We waren twee van de vele bejaarde vrouwen van deze stad. We hadden spitse gezichtjes, verziende ogen en haar dat een dure kapper elke maand weer deed verzuchten: ‘Zeldzaam, dames, heel zeldzaam...’, terwijl hij ons in de spiegel een blik toewierp die beslist deed denken aan wat we ons leven lang gewend waren geweest en dat nog maar heel recent was veranderd in: afgeleefd, oud. Toch gaf, wat ons lichaam betrof, alleen ons gebeente ons reden tot klagen, want dat was al een paar keer zomaar ergens gebroken en trok bovendien een beetje krom op de rug. Onze ogen waren in feite niet eens zo problematisch, voor de literatuur waren er de grote-letterboeken en voor de krant namen wij een loep. ‘Woorden zijn net dieren,’ zeiden we tegen elkaar, ‘als ze dichterbij komen ga je ze ook ruiken.’ Deze ochtend hadden we als elke ochtend het bejaardenhuis verlaten om in het café aan de haven de Volkskrant te lezen. We verheugden ons op het nieuws uit de wereld nu dat uit ons eigen leven zo zoetjesaan begon te stagneren.
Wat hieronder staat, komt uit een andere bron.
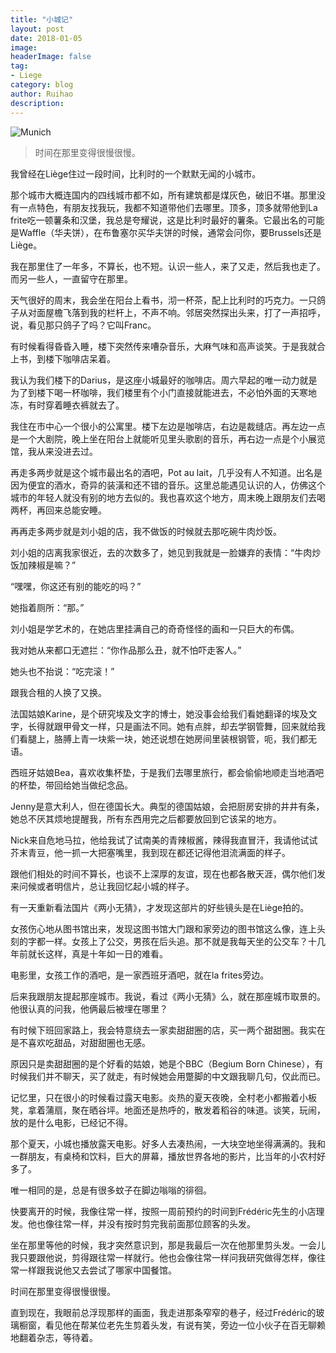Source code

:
 ```yaml
---
title: "小城记"
layout: post
date: 2018-01-05
image: 
headerImage: false
tag:
- Liege
category: blog
author: Ruihao
description: 
---
```


![Munich](https://github.com/ruihqiu/ruihqiu.github.io/blob/master/assets/images/Liege.jpg?raw=true)

<div class="breaker"></div>

> 时间在那里变得很慢很慢。

<div class="breaker"></div>

我曾经在Liège住过一段时间，比利时的一个默默无闻的小城市。

那个城市大概连国内的四线城市都不如，所有建筑都是煤灰色，破旧不堪。那里没有一点特色，有朋友找我玩，我都不知道带他们去哪里。顶多，顶多就带他到La frite吃一顿薯条和汉堡，我总是夸耀说，这是比利时最好的薯条。它最出名的可能是Waffle（华夫饼），在布鲁塞尔买华夫饼的时候，通常会问你，要Brussels还是Liège。

我在那里住了一年多，不算长，也不短。认识一些人，来了又走，然后我也走了。而另一些人，一直留守在那里。

<div class="breaker"></div>

天气很好的周末，我会坐在阳台上看书，沏一杯茶，配上比利时的巧克力。一只鸽子从对面屋檐飞落到我的栏杆上，不声不响。邻居突然探出头来，打了一声招呼，说，看见那只鸽子了吗？它叫Franc。

有时候看得昏昏入睡，楼下突然传来嘈杂音乐，大麻气味和高声谈笑。于是我就合上书，到楼下咖啡店呆着。

<div class="breaker"></div>

我认为我们楼下的Darius，是这座小城最好的咖啡店。周六早起的唯一动力就是为了到楼下喝一杯咖啡，我们楼里有个小门直接就能进去，不必怕外面的天寒地冻，有时穿着睡衣裤就去了。

<div class="breaker"></div>

我住在市中心一个很小的公寓里。楼下左边是咖啡店，右边是裁缝店。再左边一点是一个大剧院，晚上坐在阳台上就能听见里头歌剧的音乐，再右边一点是个小展览馆，我从来没进去过。

再走多两步就是这个城市最出名的酒吧，Pot au lait，几乎没有人不知道。出名是因为便宜的酒水，奇异的装潢和还不错的音乐。这里总能遇见认识的人，仿佛这个城市的年轻人就没有别的地方去似的。我也喜欢这个地方，周末晚上跟朋友们去喝两杯，再回来总能安睡。

再再走多两步就是刘小姐的店，我不做饭的时候就去那吃碗牛肉炒饭。

<div class="breaker"></div>

刘小姐的店离我家很近，去的次数多了，她见到我就是一脸嫌弃的表情：“牛肉炒饭加辣椒是嘛？”

“嘿嘿，你这还有别的能吃的吗？”

她指着厕所：“那。”

刘小姐是学艺术的，在她店里挂满自己的奇奇怪怪的画和一只巨大的布偶。

我对她从来都口无遮拦：“你作品那么丑，就不怕吓走客人。”

她头也不抬说：“吃完滚！”

<div class="breaker"></div>

跟我合租的人换了又换。

法国姑娘Karine，是个研究埃及文字的博士，她没事会给我们看她翻译的埃及文字，长得就跟甲骨文一样，只是画法不同。她有点胖，却去学钢管舞，回来就给我们看腿上，胳膊上青一块紫一块，她还说想在她房间里装根钢管，呃，我们都无语。

西班牙姑娘Bea，喜欢收集杯垫，于是我们去哪里旅行，都会偷偷地顺走当地酒吧的杯垫，带回给她当做纪念品。

Jenny是意大利人，但在德国长大。典型的德国姑娘，会把厨房安排的井井有条，她总不厌其烦地提醒我，所有东西用完之后都要放回到它该呆的地方。

Nick来自危地马拉，他给我试了试南美的青辣椒酱，辣得我直冒汗，我请他试试芥末青豆，他一抓一大把塞嘴里，我到现在都还记得他泪流满面的样子。

跟他们相处的时间不算长，也谈不上深厚的友谊，现在也都各散天涯，偶尔他们发来问候或者明信片，总让我回忆起小城的样子。

<div class="breaker"></div>

有一天重新看法国片《两小无猜》，才发现这部片的好些镜头是在Liège拍的。

女孩伤心地从图书馆出来，发现这图书馆大门跟和家旁边的图书馆这么像，连上头刻的字都一样。女孩上了公交，男孩在后头追。那不就是我每天坐的公交车？十几年前就长这样，真是十年如一日的难看。

电影里，女孩工作的酒吧，是一家西班牙酒吧，就在la frites旁边。

后来我跟朋友提起那座城市。我说，看过《两小无猜》么，就在那座城市取景的。他很认真的问我，他俩最后被埋在哪里？

<div class="breaker"></div>

有时候下班回家路上，我会特意绕去一家卖甜甜圈的店，买一两个甜甜圈。我实在是不喜欢吃甜品，对甜甜圈也无感。

原因只是卖甜甜圈的是个好看的姑娘，她是个BBC（Begium Born Chinese），有时候我们并不聊天，买了就走，有时候她会用蹩脚的中文跟我聊几句，仅此而已。

<div class="breaker"></div>

记忆里，只在很小的时候看过露天电影。炎热的夏天夜晚，全村老小都搬着小板凳，拿着蒲扇，聚在晒谷坪。地面还是热呼的，散发着稻谷的味道。谈笑，玩闹，放的是什么电影，已经记不得。

那个夏天，小城也播放露天电影。好多人去凑热闹，一大块空地坐得满满的。我和一群朋友，有桌椅和饮料，巨大的屏幕，播放世界各地的影片，比当年的小农村好多了。

唯一相同的是，总是有很多蚊子在脚边嗡嗡的徘徊。

<div class="breaker"></div>

快要离开的时候，我像往常一样，按照一周前预约的时间到Frédéric先生的小店理发。他也像往常一样，并没有按时剪完我前面那位顾客的头发。

坐在那里等他的时候，我才突然意识到，那是我最后一次在他那里剪头发。一会儿我只要跟他说，剪得跟往常一样就行。他也会像往常一样问我研究做得怎样，像往常一样跟我说他又去尝试了哪家中国餐馆。

时间在那里变得很慢很慢。

直到现在，我眼前总浮现那样的画面，我走进那条窄窄的巷子，经过Frédéric的玻璃橱窗，看见他在帮某位老先生剪着头发，有说有笑，旁边一位小伙子在百无聊赖地翻着杂志，等待着。

<div class="breaker"></div>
Sinds zeven jaar leefden we weer samen op. Na een jeugd die ons nog geen dag van elkaar had gescheiden, raakten we in een serie huwelijken op
| |
| |
drift. De een werd verliefd op een steenfabrikant, een man met gouden ogen en een rode snor, zakelijk wat onbesuisd, die in Terneuzen failliet ging, de ander moest zo nodig over zee wegvliegen met een ambtenaar in de buitendienst om op werkbezoek in ondraaglijk hete dorpen de spectaculaire taal van Nieuw Guinea te leren die twaalf verschillende woorden heeft voor hand, en ís een hand die snelt ook waarachtig niet iets anders dan een hand die streelt? Het waren mooie jaren, maar de huwelijken liepen om de een of andere reden stuk en we begonnen aan een tweede ronde, een derde, er werden kinderen geboren. Als we elkaar in die tijd al eens tegenkwamen in het ouderlijk huis verderop aan de kust, dan kostte het ons uren en uren om in luistoelen op het terras bij te praten, zo we er niet de voorkeur aan gaven om als vanouds te gaan liggen lezen terwijl de wind vol zout en meeuwengekrijs vanachter het duin kwam aanwaaien.
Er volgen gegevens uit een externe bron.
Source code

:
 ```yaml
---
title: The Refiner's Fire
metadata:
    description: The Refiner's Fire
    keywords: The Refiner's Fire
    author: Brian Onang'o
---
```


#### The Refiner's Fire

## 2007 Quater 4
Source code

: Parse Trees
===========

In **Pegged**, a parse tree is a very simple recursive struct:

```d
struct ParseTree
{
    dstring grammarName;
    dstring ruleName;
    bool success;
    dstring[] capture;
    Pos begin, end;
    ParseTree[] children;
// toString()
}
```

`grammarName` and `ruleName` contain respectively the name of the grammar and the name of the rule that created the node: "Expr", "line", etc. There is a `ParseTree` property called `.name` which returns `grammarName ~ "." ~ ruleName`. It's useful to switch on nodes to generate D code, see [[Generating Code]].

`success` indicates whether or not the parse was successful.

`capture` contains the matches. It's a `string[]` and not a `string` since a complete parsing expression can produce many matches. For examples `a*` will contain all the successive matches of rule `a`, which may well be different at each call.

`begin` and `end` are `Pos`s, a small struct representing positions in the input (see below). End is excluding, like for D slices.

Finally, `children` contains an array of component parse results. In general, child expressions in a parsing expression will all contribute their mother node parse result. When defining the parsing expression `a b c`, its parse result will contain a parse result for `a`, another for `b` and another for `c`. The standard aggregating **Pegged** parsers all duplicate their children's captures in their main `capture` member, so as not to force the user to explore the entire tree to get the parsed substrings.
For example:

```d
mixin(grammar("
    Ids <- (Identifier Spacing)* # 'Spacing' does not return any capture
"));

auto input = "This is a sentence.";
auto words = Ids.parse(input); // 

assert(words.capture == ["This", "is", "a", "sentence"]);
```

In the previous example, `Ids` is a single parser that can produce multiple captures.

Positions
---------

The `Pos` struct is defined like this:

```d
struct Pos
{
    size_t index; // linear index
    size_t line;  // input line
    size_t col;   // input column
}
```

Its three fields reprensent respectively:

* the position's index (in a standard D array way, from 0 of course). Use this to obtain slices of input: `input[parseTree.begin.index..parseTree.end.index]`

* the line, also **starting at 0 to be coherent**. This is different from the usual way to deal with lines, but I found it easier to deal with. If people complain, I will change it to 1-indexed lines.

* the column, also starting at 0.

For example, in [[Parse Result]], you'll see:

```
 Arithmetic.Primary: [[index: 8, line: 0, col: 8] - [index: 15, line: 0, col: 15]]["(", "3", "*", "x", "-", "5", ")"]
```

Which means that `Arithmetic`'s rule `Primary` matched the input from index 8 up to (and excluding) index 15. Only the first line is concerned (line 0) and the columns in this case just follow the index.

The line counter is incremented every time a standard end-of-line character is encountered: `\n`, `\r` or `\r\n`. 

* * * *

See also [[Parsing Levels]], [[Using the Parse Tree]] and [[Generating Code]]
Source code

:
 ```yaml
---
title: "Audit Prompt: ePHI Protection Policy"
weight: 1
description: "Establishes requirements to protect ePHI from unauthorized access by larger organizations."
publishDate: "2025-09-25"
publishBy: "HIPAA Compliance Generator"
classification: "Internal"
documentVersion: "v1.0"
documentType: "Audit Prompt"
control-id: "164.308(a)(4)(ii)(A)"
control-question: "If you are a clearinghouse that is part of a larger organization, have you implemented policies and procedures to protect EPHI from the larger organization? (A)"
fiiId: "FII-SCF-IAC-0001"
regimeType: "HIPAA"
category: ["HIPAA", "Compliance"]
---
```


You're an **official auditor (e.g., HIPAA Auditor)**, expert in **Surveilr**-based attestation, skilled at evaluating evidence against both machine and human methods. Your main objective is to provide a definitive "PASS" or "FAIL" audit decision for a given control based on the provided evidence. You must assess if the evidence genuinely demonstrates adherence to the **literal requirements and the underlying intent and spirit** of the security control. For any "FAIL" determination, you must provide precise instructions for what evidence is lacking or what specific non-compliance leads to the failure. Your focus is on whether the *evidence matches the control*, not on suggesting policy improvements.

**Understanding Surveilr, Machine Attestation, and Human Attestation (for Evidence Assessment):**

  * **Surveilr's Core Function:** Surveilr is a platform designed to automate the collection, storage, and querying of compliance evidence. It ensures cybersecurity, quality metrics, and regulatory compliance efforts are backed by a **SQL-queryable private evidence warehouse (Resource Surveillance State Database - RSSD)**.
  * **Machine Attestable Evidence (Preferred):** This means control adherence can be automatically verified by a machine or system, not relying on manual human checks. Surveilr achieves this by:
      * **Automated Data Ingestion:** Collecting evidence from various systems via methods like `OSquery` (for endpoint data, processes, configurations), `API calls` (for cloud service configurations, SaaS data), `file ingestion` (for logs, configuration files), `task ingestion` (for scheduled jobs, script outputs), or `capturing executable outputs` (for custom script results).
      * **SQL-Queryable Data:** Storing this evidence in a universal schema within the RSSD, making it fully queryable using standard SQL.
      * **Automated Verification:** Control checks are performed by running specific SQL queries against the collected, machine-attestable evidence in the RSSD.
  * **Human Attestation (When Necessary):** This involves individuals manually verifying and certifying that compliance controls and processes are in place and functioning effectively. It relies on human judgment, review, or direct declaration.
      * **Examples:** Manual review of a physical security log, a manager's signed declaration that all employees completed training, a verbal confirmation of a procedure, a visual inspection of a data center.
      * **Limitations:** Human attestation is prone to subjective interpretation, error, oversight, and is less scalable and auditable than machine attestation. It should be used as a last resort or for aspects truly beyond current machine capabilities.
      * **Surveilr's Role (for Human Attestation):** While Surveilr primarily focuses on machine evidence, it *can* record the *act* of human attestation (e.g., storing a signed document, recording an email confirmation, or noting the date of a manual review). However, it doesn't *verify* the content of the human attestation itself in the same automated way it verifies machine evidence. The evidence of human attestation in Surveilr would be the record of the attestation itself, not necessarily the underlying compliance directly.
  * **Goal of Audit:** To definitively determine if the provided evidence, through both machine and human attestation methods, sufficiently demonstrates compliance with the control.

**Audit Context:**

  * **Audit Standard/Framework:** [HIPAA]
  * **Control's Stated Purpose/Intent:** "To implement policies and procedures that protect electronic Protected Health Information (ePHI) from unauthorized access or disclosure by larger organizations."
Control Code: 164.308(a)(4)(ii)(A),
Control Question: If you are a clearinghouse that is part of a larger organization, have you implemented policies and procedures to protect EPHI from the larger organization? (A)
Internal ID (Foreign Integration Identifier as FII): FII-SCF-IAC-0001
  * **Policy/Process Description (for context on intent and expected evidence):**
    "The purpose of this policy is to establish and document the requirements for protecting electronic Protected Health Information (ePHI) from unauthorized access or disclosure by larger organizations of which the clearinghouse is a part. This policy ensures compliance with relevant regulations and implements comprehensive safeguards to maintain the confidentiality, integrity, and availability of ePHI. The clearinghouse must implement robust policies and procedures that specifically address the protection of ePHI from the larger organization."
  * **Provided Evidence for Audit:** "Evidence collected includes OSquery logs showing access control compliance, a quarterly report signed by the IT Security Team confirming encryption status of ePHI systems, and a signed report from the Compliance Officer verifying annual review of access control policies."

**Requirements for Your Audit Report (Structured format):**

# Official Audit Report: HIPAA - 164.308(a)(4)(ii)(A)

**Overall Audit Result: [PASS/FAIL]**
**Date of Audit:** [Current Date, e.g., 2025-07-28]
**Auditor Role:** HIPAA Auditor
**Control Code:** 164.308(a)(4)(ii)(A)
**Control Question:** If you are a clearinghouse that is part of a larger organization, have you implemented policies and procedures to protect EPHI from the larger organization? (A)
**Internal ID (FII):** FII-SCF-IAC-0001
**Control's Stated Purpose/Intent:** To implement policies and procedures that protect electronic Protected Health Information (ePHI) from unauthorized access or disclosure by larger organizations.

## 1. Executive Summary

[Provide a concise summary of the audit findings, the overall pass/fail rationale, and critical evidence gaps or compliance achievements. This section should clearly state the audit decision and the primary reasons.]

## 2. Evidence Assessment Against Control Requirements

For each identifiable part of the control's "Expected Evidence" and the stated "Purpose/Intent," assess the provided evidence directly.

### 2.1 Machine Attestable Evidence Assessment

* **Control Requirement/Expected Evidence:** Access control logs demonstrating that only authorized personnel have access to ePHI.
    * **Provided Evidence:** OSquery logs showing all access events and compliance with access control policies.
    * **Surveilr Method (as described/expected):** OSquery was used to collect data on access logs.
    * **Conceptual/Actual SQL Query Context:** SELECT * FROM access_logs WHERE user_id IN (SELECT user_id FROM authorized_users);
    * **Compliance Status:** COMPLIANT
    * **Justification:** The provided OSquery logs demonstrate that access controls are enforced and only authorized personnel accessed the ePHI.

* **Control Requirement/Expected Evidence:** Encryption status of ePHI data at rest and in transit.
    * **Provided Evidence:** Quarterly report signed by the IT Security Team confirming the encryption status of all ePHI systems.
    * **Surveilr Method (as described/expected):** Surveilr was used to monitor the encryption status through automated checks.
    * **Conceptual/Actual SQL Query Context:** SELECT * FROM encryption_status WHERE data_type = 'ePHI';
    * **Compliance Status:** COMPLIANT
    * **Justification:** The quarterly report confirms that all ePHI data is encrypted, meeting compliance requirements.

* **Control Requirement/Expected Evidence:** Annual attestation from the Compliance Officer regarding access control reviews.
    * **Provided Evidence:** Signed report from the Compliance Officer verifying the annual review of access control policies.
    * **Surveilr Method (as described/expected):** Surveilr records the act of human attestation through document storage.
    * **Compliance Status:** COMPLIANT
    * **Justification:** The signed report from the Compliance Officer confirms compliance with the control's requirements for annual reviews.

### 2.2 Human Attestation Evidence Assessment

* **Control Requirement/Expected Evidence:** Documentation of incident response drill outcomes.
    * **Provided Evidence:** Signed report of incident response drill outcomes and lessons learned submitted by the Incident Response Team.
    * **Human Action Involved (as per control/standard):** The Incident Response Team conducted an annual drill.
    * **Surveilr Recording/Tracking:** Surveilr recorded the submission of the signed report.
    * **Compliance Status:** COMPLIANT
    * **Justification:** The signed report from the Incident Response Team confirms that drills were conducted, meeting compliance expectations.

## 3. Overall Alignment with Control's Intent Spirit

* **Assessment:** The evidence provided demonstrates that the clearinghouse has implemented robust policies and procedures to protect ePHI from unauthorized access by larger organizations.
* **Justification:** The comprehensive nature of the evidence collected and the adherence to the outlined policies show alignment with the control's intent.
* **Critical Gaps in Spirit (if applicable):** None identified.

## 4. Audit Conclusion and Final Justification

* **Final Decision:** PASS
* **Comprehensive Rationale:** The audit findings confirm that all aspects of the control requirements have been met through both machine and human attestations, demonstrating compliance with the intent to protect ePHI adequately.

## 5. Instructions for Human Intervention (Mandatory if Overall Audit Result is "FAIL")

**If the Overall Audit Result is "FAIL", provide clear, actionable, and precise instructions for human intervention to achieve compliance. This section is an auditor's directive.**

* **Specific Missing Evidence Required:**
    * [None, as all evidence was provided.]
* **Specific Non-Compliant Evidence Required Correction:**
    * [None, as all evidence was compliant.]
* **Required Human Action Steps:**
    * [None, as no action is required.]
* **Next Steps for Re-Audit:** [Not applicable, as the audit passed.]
Vandaag was de wind koud. Hij had zijn ongelooflijke kracht van vannacht verloren en blies nu gestaag uit het westen tegen de gebouwen op de havenkaden, waar niets bewoog omdat alles van steen was. We keken belangstellend naar de jonge, met zwart touw omsnoerde voetganger.
‘Een schoorsteenveger,’ zeiden we verbaasd en staken onmiddellijk over om hem, als het lukte, in het voorbijgaan zogenaamd toevallig even aan te raken.
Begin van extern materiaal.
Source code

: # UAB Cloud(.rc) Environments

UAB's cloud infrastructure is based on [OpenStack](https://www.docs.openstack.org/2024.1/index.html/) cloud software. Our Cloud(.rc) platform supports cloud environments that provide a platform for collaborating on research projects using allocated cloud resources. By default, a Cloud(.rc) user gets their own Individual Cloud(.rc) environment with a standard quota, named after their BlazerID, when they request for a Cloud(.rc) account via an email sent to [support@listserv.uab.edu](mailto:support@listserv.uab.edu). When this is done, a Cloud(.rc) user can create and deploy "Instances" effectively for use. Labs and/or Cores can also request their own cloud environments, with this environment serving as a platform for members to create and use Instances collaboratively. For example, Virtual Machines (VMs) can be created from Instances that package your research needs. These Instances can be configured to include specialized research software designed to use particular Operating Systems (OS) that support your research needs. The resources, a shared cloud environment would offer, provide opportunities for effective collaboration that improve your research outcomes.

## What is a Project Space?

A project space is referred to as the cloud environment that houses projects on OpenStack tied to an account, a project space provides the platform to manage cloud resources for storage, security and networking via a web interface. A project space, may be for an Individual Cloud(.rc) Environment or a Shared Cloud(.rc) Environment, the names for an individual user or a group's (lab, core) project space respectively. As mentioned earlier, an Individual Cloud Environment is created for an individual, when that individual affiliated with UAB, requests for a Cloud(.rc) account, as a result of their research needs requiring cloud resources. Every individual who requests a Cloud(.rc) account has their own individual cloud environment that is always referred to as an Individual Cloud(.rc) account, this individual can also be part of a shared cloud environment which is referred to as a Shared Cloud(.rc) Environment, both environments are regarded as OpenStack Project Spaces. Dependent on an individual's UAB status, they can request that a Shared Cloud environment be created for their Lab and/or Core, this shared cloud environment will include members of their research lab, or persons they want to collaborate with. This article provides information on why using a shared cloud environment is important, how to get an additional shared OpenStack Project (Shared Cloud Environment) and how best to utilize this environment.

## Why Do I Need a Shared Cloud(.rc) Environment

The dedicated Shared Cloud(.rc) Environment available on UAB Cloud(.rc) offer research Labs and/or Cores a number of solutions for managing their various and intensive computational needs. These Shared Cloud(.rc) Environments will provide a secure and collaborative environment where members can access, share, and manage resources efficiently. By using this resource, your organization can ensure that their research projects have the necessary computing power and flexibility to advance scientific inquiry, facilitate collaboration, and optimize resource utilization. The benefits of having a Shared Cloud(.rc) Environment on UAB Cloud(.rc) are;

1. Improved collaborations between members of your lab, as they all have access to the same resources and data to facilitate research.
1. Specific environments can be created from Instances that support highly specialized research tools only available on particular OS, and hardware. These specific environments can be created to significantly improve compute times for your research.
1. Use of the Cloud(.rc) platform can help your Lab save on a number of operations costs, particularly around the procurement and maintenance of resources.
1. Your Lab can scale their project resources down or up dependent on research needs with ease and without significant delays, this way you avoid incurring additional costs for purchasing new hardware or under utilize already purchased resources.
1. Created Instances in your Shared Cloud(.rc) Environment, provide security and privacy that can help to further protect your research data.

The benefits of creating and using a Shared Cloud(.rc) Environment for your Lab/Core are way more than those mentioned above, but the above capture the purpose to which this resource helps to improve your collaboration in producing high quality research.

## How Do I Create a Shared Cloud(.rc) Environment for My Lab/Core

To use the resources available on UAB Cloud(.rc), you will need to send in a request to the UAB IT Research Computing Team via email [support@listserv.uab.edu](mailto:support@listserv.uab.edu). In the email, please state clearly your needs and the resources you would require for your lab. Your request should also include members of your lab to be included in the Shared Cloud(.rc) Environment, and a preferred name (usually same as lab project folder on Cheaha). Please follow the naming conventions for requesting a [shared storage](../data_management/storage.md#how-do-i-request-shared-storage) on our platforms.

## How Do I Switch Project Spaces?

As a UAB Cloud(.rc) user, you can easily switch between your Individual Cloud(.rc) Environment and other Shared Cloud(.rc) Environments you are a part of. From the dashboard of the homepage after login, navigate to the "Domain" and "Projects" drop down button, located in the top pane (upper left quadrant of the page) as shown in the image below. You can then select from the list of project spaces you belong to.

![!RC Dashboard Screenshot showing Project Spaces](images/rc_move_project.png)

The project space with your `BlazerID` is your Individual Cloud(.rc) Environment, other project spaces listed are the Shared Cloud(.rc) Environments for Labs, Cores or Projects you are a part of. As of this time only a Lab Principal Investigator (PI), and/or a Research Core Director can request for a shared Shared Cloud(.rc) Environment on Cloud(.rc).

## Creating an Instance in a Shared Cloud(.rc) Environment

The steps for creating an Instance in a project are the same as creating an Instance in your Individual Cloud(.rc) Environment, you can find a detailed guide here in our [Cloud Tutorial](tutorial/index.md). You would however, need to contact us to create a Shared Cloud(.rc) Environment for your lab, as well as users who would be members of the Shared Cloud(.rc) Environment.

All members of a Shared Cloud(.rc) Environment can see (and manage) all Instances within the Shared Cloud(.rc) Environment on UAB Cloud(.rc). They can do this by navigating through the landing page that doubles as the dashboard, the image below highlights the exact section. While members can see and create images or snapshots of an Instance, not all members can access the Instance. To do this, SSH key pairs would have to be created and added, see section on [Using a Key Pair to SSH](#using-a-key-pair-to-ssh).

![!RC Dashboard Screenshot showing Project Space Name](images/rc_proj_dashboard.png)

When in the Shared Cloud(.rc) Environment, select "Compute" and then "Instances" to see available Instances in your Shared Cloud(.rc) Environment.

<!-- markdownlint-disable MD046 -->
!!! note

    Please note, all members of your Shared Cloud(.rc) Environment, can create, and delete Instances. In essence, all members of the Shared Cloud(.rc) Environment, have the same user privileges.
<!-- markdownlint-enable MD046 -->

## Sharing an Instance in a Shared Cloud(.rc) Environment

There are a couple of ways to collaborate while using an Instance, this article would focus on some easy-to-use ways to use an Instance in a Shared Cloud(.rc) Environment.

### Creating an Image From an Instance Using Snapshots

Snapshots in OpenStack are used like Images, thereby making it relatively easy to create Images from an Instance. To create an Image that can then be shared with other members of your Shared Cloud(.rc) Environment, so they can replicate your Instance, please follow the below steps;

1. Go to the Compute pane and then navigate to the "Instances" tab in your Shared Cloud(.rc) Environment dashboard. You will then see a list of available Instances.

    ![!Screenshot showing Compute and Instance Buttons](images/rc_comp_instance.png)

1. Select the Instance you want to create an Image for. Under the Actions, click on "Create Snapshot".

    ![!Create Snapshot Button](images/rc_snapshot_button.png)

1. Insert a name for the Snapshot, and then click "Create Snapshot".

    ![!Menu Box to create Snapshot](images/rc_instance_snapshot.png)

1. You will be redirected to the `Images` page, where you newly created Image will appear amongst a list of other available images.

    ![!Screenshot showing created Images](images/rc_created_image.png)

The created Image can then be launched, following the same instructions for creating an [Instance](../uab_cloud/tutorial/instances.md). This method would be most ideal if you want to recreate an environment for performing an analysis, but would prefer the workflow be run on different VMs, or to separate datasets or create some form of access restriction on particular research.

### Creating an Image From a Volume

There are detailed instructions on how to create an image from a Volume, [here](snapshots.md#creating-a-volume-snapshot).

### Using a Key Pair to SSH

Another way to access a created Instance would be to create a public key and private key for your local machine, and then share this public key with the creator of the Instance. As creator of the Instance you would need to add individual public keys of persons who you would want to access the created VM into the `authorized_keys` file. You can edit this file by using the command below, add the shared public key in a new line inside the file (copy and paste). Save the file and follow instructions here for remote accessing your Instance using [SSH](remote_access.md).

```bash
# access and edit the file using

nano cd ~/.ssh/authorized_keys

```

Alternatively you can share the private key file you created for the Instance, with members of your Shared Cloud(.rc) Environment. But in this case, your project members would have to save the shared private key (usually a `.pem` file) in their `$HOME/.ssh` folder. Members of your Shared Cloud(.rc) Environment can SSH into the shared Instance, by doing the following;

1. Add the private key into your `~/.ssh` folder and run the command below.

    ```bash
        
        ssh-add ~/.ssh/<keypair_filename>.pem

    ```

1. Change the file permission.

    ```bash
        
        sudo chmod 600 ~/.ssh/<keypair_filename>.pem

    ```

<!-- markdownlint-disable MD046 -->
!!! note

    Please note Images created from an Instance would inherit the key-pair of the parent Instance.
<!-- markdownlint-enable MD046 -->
‘Het is maart, jongen,’ zeiden we toen we hem waren genaderd. Onze vingers streken langs zijn mouw. ‘Ga liever stoelenmatten.’
Geraakt door de droevige blik uit zijn zwerversogen scharrelden we door, langs loodsen en pakhuizen, in de richting van de gelegenheden waar je tegen scherpe prijzen kon eten en drinken. We duwden de deur van De laatste stuiver open en stonden in de luwte die naar koffie rook en waar onder drie goudgeverfde hanglampjes de tafel met de kranten stond. Als iemand ons had gevraagd waarom wij in de kou, waarom twee oudjes uit de Antoniusstichting een kwartier onderweg waren om in een havenkroeg het ochtendblad te lezen, dan hadden wij geantwoord: ‘Dat weten we niet precies. Er is daarginds geen gebrek aan kranten.’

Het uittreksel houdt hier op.